Manavati
- Arohanam: S R₁ G₁ M₁ P D₂ N₃ Ṡ
- Avarohanam: Ṡ N₃ D₂ P M₁ G₁ R₁ S

= Manavati =

Fifth raga in the Melakarta

Manavati (pronounced mānavati, meaning the bride) is a rāgam in Carnatic music (musical scale of South Indian classical music). It is the 5th Melakarta rāgam in the 72 melakarta rāgam system of Carnatic music. In Muthuswami Dikshitar school of Carnatic music, the 5th melakarta is Manōranjani.

==Structure and Lakshana==

Manavati scale with shadjam at C

It is the 5th rāgam in the 1st chakra Indu. The mnemonic name is Indu-Ma. The mnemonic phrase is sa ra ga ma pa dhi nu. Its ' structure (ascending and descending scale) is as follows (see swaras in Carnatic music for details on below notation and terms):
(this scale uses the notes shuddha rishabham, shuddha gandharam, shuddha madhyamam, chathusruthi dhaivatham, kakali nishadham)

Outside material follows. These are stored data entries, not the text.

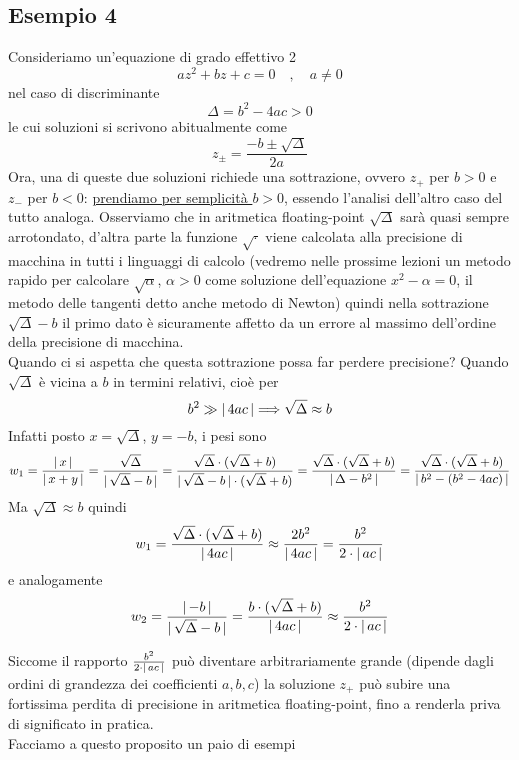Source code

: \subsection{Esempio 4}
Consideriamo un'equazione di grado effettivo 2 \[az^2+bz+c=0 \quad , \quad a \ne 0\]
nel caso di discriminante \[\Delta = b^2 -4ac >0\] 
le cui soluzioni si scrivono abitualmente come \[z_{\pm} = \frac{-b \pm \sqrt{\Delta}}{2a}\]
Ora, una di queste due soluzioni richiede una sottrazione, ovvero $z_+$ per $b>0$ e $z_-$ per $b <0 $: \uline{prendiamo per semplicità $b>0$}, essendo l'analisi dell'altro caso del tutto analoga. Osserviamo che in aritmetica floating-point $\sqrt{\Delta}$ sarà quasi sempre arrotondato, d'altra parte la funzione $\sqrt{\cdot}$ viene calcolata alla precisione di macchina in tutti i linguaggi di calcolo (vedremo nelle prossime lezioni un metodo rapido per calcolare $\sqrt{\alpha}$, $\alpha>0$ come soluzione dell'equazione $x^2-\alpha = 0$, il metodo delle tangenti detto anche metodo di Newton) quindi nella sottrazione $\sqrt{\Delta} -b$ il primo dato è sicuramente affetto da un errore al massimo dell'ordine della precisione di macchina.\\
Quando ci si aspetta che questa sottrazione possa far perdere precisione? Quando $\sqrt{\Delta}$ è vicina a $b$ in termini relativi, cioè per 
\[b^2 \gg \lvert\,4ac\,\rvert \Longrightarrow \sqrt{\Delta} \approx b\]
Infatti posto $x = \sqrt{\Delta}$, $y = -b$, i pesi sono
\[w_1 = \frac{\lvert\,x\,\rvert}{\lvert\,x+y\,\rvert} = \frac{\sqrt{\Delta}}{\lvert\,\sqrt{\Delta}-b\,\rvert} = \frac{\sqrt{\Delta}\cdot (\sqrt{\Delta}+b)}{\lvert\,\sqrt{\Delta}-b\,\rvert\cdot (\sqrt{\Delta}+b)} = \frac{\sqrt{\Delta}\cdot (\sqrt{\Delta}+b)}{\lvert\,\Delta - b^2\,\rvert} = \frac{\sqrt{\Delta}\cdot (\sqrt{\Delta}+b)}{\lvert\,b^2 - (b^2-4ac)\,\rvert}\]
Ma $\sqrt{\Delta} \approx b$ quindi
\[w_1 = \frac{\sqrt{\Delta}\cdot (\sqrt{\Delta}+b)}{\lvert\,4ac\,\rvert} \approx \frac{2b^2}{\lvert\,4ac\,\rvert} = \frac{b^2}{2 \cdot\lvert\,ac\,\rvert}\]
e analogamente
\[w_2 = \frac{\lvert\,-b\,\rvert}{\lvert\,\sqrt{\Delta}-b\,\rvert} = \frac{b\cdot (\sqrt{\Delta}+b)}{\lvert\,4ac\,\rvert} \approx \frac{b^2}{2 \cdot\lvert\,ac\,\rvert}\]

Siccome il rapporto $\frac{b^2}{2 \cdot\lvert\,ac\,\rvert}$ può diventare arbitrariamente grande (dipende dagli ordini di grandezza dei coefficienti $a, b, c$) la soluzione $z_+$ può subire una fortissima perdita di precisione in aritmetica floating-point, fino a renderla priva di significato in pratica.\\ 
Facciamo a questo proposito un paio di esempi 

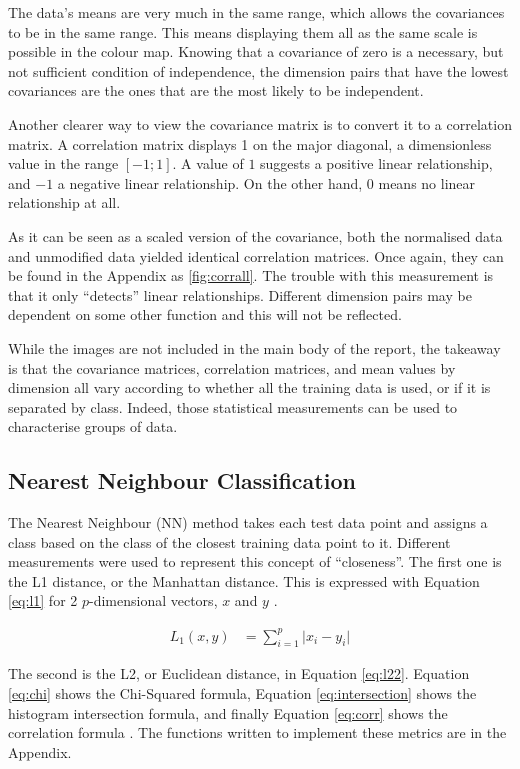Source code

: \documentclass[a4paper, 10pt, conference]{ieeeconf}
\begin{document}
The data's means are very much in the same range, which allows the covariances to be in the same range. This means displaying them all as the same scale is possible in the colour map. Knowing that a covariance of zero is a necessary, but not sufficient condition of independence, the dimension pairs that have the lowest covariances are the ones that are the most likely to be independent.

Another clearer way to view the covariance matrix is to convert it to a correlation matrix. A correlation matrix displays 1 on the major diagonal, a dimensionless value in the range $[-1; 1]$. A value of $1$ suggests a positive linear relationship, and $-1$ a negative linear relationship. On the other hand, $0$ means no linear relationship at all.

As it can be seen as a scaled version of the covariance, both the normalised data and unmodified data yielded identical correlation matrices. Once again, they can be found in the Appendix as \ref{fig:corrall}. The trouble with this measurement is that it only ``detects'' linear relationships. Different dimension pairs may be dependent on some other function and this will not be reflected.

While the images are not included in the main body of the report, the takeaway is that the covariance matrices, correlation matrices, and mean values by dimension all vary according to whether all the training data is used, or if it is separated by class. Indeed, those statistical measurements can be used to characterise groups of data.

\subsection{Nearest Neighbour Classification}
The Nearest Neighbour (NN) method takes each test data point and assigns a class based on the class of the closest training data point to it. Different measurements were used to represent this concept of ``closeness''. The first one is the L1 distance, or the Manhattan distance. This is expressed with Equation \ref{eq:l1} for 2 $p$-dimensional vectors, $x$ and $y$ \cite{metrics}.

\begin{align}
  L_1 \left( x, y \right) &= \sum_{i = 1}^{p} \lvert x_i  - y_i \rvert \label{eq:l1}
\end{align}

The second is the L2, or Euclidean distance, in Equation \ref{eq:l22}. Equation \ref{eq:chi} shows the Chi-Squared formula, Equation \ref{eq:intersection} shows the histogram intersection formula, and finally Equation \ref{eq:corr} shows the correlation formula \cite{metrics}. The functions written to implement these metrics are in the Appendix.
\end{document}
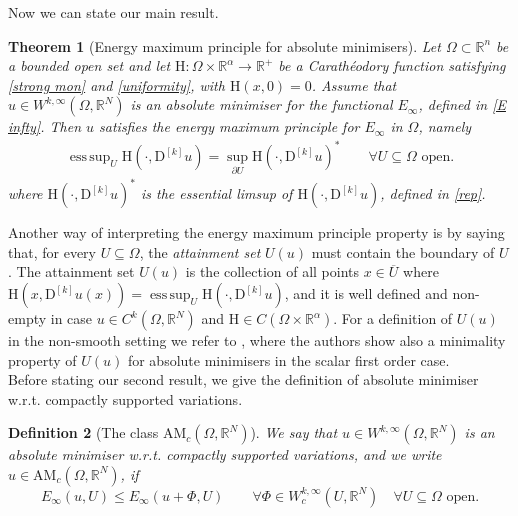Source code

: \documentclass[a4paper,11pt]{article}
\numberwithin{equation}{section}
\newtheorem{Theorem}{Theorem}[section]
\newtheorem{Definition}[Theorem]{Definition}
\newcommand{\numberset}{\mathbb}
\newcommand{\Om}{\Omega}
\newcommand{\R}{\numberset{R}}
\newcommand{\rom}{\mathrm}
\DeclareMathOperator*{\esssup}{ess\,sup}
\theoremstyle{definition}
\begin{document}
Now we can state our main result.
\begin{Theorem}[Energy maximum principle for absolute minimisers]\label{thm1}
Let $\Om\subset\R^n$ be a bounded open set and let $\rom{H}:\Om\times\R^\alpha\to\R^+$ be a Carathéodory function satisfying \eqref{strong mon} and \eqref{uniformity}, with $\rom{H}(x,0)=0$. Assume that $u\in W^{k,\infty}(\Om,\R^N)$ is an absolute minimiser for the functional $E_\infty$, defined in \eqref{E infty}. Then $u$ satisfies the energy maximum principle for $E_\infty$ in $\Om$, namely
\begin{align}\label{MP}
\esssup_U \rom{H}(\cdot, \mathrm D ^{[k]}u)=\sup_{\partial U}\rom{H}(\cdot,\mathrm D ^{[k]}u)^*\qquad\forall U\subseteq\Om \mbox{ open}.
\end{align}
where $\rom{H}(\cdot,\mathrm D ^{[k]}u)^*$ is the essential limsup of $\rom{H}(\cdot,\mathrm D ^{[k]}u)$, defined in \eqref{rep}.
\end{Theorem}
Another way of interpreting the energy maximum principle property is by saying that, for every $U\subseteq\Om$, the \textit{attainment set} $U(u)$ must contain the boundary of $U$. The attainment set $U(u)$ is the collection of all points $x\in \overline U$ where $\rom{H}(x, \mathrm D ^{[k]}u(x))=\esssup_U \rom{H}(\cdot, \mathrm D ^{[k]}u)$, and it is well defined and non-empty in case $u\in C^k(\Om,\R^N)$ and $\rom{H}\in C(\Om\times\R^\alpha)$. For a definition of $U(u)$ in the non-smooth setting we refer to \cite{BDP}, where the authors show also a minimality property of $U(u)$ for absolute minimisers in the scalar first order case.\\

Before stating our second result, we give the definition of absolute minimiser w.r.t. compactly supported variations. 
\begin{Definition}[The class $\mathrm {AM}_c(\Om,\R^N)$]
We say that $u\in W^{k,\infty}(\Om,\R^N)$ is an absolute minimiser w.r.t. compactly supported variations, and we write $u\in \mathrm {AM}_c(\Om,\R^N)$, if
$$
E_\infty(u,U)\leq E_\infty (u+\Phi,U)\qquad\forall \Phi\in W^{k,\infty}_c(U,\R^N)\quad\forall U\subseteq\Om\mbox{ open}.
$$
\end{Definition}
\end{document}
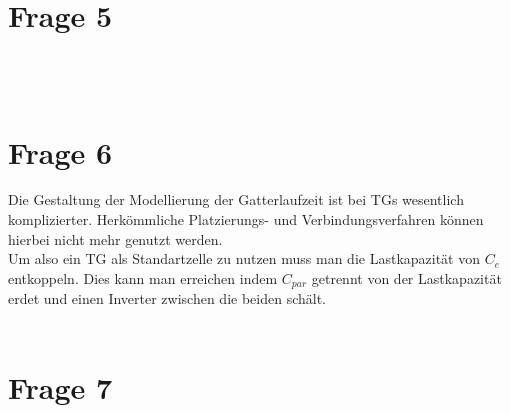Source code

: \documentclass[a4paper]{scrartcl}
\begin{document}
\section*{Frage 5}

~\\
~\\
\section*{Frage 6}
Die Gestaltung  der Modellierung der Gatterlaufzeit ist bei TGs wesentlich komplizierter. Herkömmliche Platzierungs- und Verbindungsverfahren können hierbei nicht mehr genutzt werden.\\
Um also ein TG als Standartzelle zu nutzen muss man die Lastkapazität von $C_e$ entkoppeln. Dies kann man erreichen indem $C_{par}$ getrennt von der Lastkapazität erdet und einen Inverter zwischen die beiden schält.
~\\
~\\
\section*{Frage 7}

~\\
~\\
\end{document}
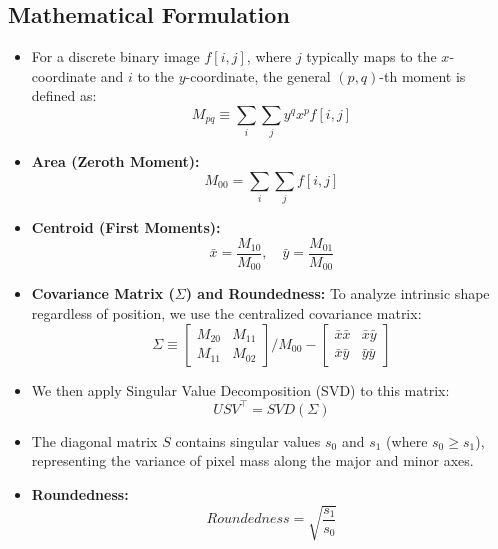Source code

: \documentclass[12pt]{article}
\begin{document}
\subsection{Mathematical Formulation}
\begin{itemize}
    \item For a discrete binary image $f[i,j]$, where $j$ typically maps to the $x$-coordinate and $i$ to the $y$-coordinate, the general $(p,q)$-th moment is defined as:
          \[
              M_{pq} \equiv \sum_{i} \sum_{j} y^q x^p f[i,j]
          \]

    \item \textbf{Area (Zeroth Moment):}
          \[
              M_{00} = \sum_{i} \sum_{j} f[i,j]
          \]

    \item \textbf{Centroid (First Moments):}
          \[
              \bar{x} = \frac{M_{10}}{M_{00}}, \quad \bar{y} = \frac{M_{01}}{M_{00}}
          \]

    \item \textbf{Covariance Matrix ($\Sigma$) and Roundedness:} To analyze intrinsic shape regardless of position, we use the centralized covariance matrix:
          \[
              \Sigma \equiv
              \begin{bmatrix} M_{20} & M_{11} \\ M_{11} & M_{02} \end{bmatrix} / M_{00}
              -
              \begin{bmatrix} \bar{x}\bar{x} & \bar{x}\bar{y} \\ \bar{x}\bar{y} & \bar{y}\bar{y} \end{bmatrix}
          \]

    \item We then apply Singular Value Decomposition (SVD) to this matrix:
          \[
              USV^\top = SVD(\Sigma)
          \]

    \item The diagonal matrix $S$ contains singular values $s_0$ and $s_1$ (where $s_0 \ge s_1$), representing the variance of pixel mass along the major and minor axes.

    \item \textbf{Roundedness:}
          \[
              Roundedness = \sqrt{\frac{s_1}{s_0}}
          \]
\end{itemize}
\end{document}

As it is a melakarta rāgam, by definition it is a sampoorna rāgam (has all seven notes in ascending and descending scale). It is the shuddha madhyamam equivalent of Pāvani, which is the 41st melakarta.

== Asampurna Melakarta ==
Manōranjani is the 5th Melakarta in the original list compiled by Venkatamakhin. The notes used in the scale are the same, but the ascending scale is different. It is a shadava-sampurna raga (6 notes in ascending scale, while full 7 are used in descending scale).